Prompt: Go through the data below and transcribe it exactly. Omit the images.

Data excerpts:
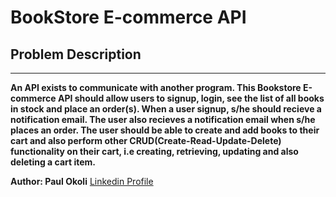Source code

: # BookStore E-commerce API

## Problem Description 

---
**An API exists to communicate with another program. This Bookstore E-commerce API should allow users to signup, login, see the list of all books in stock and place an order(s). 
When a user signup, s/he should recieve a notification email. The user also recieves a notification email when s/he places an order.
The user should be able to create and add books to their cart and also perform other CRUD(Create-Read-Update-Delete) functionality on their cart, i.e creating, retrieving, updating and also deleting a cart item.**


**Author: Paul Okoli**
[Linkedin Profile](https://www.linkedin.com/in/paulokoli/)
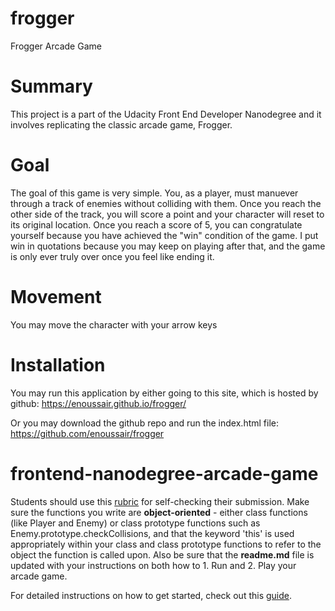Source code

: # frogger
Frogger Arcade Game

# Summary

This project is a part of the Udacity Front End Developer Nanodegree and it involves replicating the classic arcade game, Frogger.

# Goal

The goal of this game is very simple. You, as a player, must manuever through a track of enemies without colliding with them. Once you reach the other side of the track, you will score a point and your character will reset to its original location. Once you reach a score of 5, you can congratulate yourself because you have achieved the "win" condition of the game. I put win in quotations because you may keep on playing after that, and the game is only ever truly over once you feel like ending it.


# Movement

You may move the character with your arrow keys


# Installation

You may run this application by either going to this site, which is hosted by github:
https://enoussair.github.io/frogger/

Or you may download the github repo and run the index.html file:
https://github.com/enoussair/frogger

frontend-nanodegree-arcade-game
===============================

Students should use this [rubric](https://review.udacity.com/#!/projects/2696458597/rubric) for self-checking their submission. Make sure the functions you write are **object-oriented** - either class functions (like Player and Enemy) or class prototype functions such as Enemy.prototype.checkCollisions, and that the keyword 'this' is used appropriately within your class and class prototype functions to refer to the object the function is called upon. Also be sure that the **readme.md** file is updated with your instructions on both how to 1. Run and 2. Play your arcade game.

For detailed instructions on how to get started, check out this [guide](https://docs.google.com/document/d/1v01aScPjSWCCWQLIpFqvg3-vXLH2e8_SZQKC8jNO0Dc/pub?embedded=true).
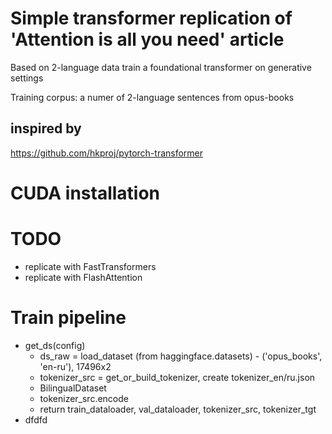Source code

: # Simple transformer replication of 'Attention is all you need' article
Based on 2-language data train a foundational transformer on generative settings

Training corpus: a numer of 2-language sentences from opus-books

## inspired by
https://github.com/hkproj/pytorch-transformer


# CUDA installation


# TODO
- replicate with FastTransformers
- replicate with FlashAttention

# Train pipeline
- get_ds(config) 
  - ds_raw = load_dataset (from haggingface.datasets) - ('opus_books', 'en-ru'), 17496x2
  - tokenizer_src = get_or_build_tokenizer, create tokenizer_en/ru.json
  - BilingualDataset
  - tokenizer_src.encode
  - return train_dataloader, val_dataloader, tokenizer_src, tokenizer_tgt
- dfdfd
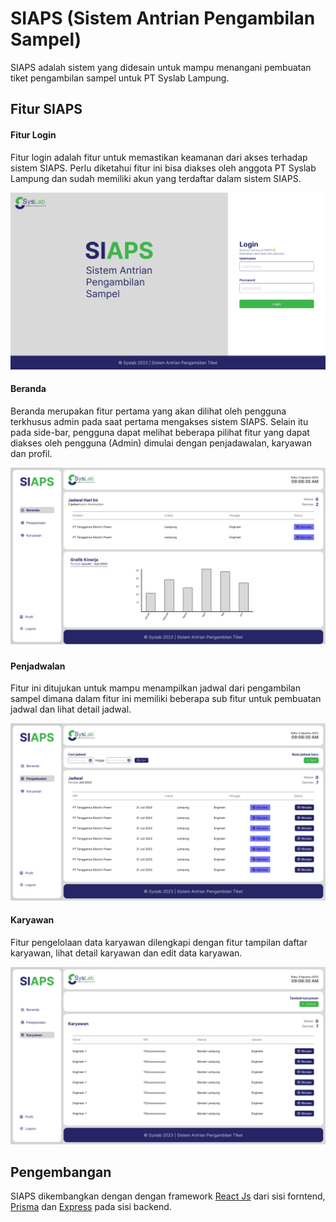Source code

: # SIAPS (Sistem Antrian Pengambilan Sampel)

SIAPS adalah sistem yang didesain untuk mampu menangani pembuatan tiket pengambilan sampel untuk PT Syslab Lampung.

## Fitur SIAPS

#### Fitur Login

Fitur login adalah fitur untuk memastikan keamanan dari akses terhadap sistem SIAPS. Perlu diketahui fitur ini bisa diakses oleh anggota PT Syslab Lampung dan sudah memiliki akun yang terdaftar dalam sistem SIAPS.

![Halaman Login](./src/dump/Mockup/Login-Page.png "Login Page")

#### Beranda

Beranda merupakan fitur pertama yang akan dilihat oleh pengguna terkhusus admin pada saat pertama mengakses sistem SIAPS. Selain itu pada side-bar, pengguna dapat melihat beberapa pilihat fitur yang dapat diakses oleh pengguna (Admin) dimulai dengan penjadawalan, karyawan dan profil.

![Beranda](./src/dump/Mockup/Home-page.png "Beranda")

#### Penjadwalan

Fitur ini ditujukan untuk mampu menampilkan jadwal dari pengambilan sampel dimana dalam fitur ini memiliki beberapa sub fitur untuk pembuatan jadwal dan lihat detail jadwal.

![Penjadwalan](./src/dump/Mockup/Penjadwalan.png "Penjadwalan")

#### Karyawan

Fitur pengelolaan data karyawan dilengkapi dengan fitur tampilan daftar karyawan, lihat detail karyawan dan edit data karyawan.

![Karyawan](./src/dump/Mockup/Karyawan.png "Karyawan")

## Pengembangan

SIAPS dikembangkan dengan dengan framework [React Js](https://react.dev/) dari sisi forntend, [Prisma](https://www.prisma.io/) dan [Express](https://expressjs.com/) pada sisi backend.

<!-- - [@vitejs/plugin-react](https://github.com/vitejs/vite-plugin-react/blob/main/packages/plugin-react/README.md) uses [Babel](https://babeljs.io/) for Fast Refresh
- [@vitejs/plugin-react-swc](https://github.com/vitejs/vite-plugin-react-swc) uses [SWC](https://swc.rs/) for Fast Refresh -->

Response below:
Source code

: # BookStore E-commerce API

## Problem Description 

---
**An API exists to communicate with another program. This Bookstore E-commerce API should allow users to signup, login, see the list of all books in stock and place an order(s). 
When a user signup, s/he should recieve a notification email. The user also recieves a notification email when s/he places an order.
The user should be able to create and add books to their cart and also perform other CRUD(Create-Read-Update-Delete) functionality on their cart, i.e creating, retrieving, updating and also deleting a cart item.**


**Author: Paul Okoli**
[Linkedin Profile](https://www.linkedin.com/in/paulokoli/)
Source code

: # frogger
Frogger Arcade Game

# Summary

This project is a part of the Udacity Front End Developer Nanodegree and it involves replicating the classic arcade game, Frogger.

# Goal

The goal of this game is very simple. You, as a player, must manuever through a track of enemies without colliding with them. Once you reach the other side of the track, you will score a point and your character will reset to its original location. Once you reach a score of 5, you can congratulate yourself because you have achieved the "win" condition of the game. I put win in quotations because you may keep on playing after that, and the game is only ever truly over once you feel like ending it.


# Movement

You may move the character with your arrow keys


# Installation

You may run this application by either going to this site, which is hosted by github:
https://enoussair.github.io/frogger/

Or you may download the github repo and run the index.html file:
https://github.com/enoussair/frogger

frontend-nanodegree-arcade-game
===============================

Students should use this [rubric](https://review.udacity.com/#!/projects/2696458597/rubric) for self-checking their submission. Make sure the functions you write are **object-oriented** - either class functions (like Player and Enemy) or class prototype functions such as Enemy.prototype.checkCollisions, and that the keyword 'this' is used appropriately within your class and class prototype functions to refer to the object the function is called upon. Also be sure that the **readme.md** file is updated with your instructions on both how to 1. Run and 2. Play your arcade game.

For detailed instructions on how to get started, check out this [guide](https://docs.google.com/document/d/1v01aScPjSWCCWQLIpFqvg3-vXLH2e8_SZQKC8jNO0Dc/pub?embedded=true).
Source code

: # Simple transformer replication of 'Attention is all you need' article
Based on 2-language data train a foundational transformer on generative settings

Training corpus: a numer of 2-language sentences from opus-books

## inspired by
https://github.com/hkproj/pytorch-transformer


# CUDA installation


# TODO
- replicate with FastTransformers
- replicate with FlashAttention

# Train pipeline
- get_ds(config) 
  - ds_raw = load_dataset (from haggingface.datasets) - ('opus_books', 'en-ru'), 17496x2
  - tokenizer_src = get_or_build_tokenizer, create tokenizer_en/ru.json
  - BilingualDataset
  - tokenizer_src.encode
  - return train_dataloader, val_dataloader, tokenizer_src, tokenizer_tgt
- dfdfd
Source code

: # SIAPS (Sistem Antrian Pengambilan Sampel)

SIAPS adalah sistem yang didesain untuk mampu menangani pembuatan tiket pengambilan sampel untuk PT Syslab Lampung.

## Fitur SIAPS

#### Fitur Login

Fitur login adalah fitur untuk memastikan keamanan dari akses terhadap sistem SIAPS. Perlu diketahui fitur ini bisa diakses oleh anggota PT Syslab Lampung dan sudah memiliki akun yang terdaftar dalam sistem SIAPS.

![Halaman Login](./src/dump/Mockup/Login-Page.png "Login Page")

#### Beranda

Beranda merupakan fitur pertama yang akan dilihat oleh pengguna terkhusus admin pada saat pertama mengakses sistem SIAPS. Selain itu pada side-bar, pengguna dapat melihat beberapa pilihat fitur yang dapat diakses oleh pengguna (Admin) dimulai dengan penjadawalan, karyawan dan profil.

![Beranda](./src/dump/Mockup/Home-page.png "Beranda")

#### Penjadwalan

Fitur ini ditujukan untuk mampu menampilkan jadwal dari pengambilan sampel dimana dalam fitur ini memiliki beberapa sub fitur untuk pembuatan jadwal dan lihat detail jadwal.

![Penjadwalan](./src/dump/Mockup/Penjadwalan.png "Penjadwalan")

#### Karyawan

Fitur pengelolaan data karyawan dilengkapi dengan fitur tampilan daftar karyawan, lihat detail karyawan dan edit data karyawan.

![Karyawan](./src/dump/Mockup/Karyawan.png "Karyawan")

## Pengembangan

SIAPS dikembangkan dengan dengan framework [React Js](https://react.dev/) dari sisi forntend, [Prisma](https://www.prisma.io/) dan [Express](https://expressjs.com/) pada sisi backend.

<!-- - [@vitejs/plugin-react](https://github.com/vitejs/vite-plugin-react/blob/main/packages/plugin-react/README.md) uses [Babel](https://babeljs.io/) for Fast Refresh
- [@vitejs/plugin-react-swc](https://github.com/vitejs/vite-plugin-react-swc) uses [SWC](https://swc.rs/) for Fast Refresh -->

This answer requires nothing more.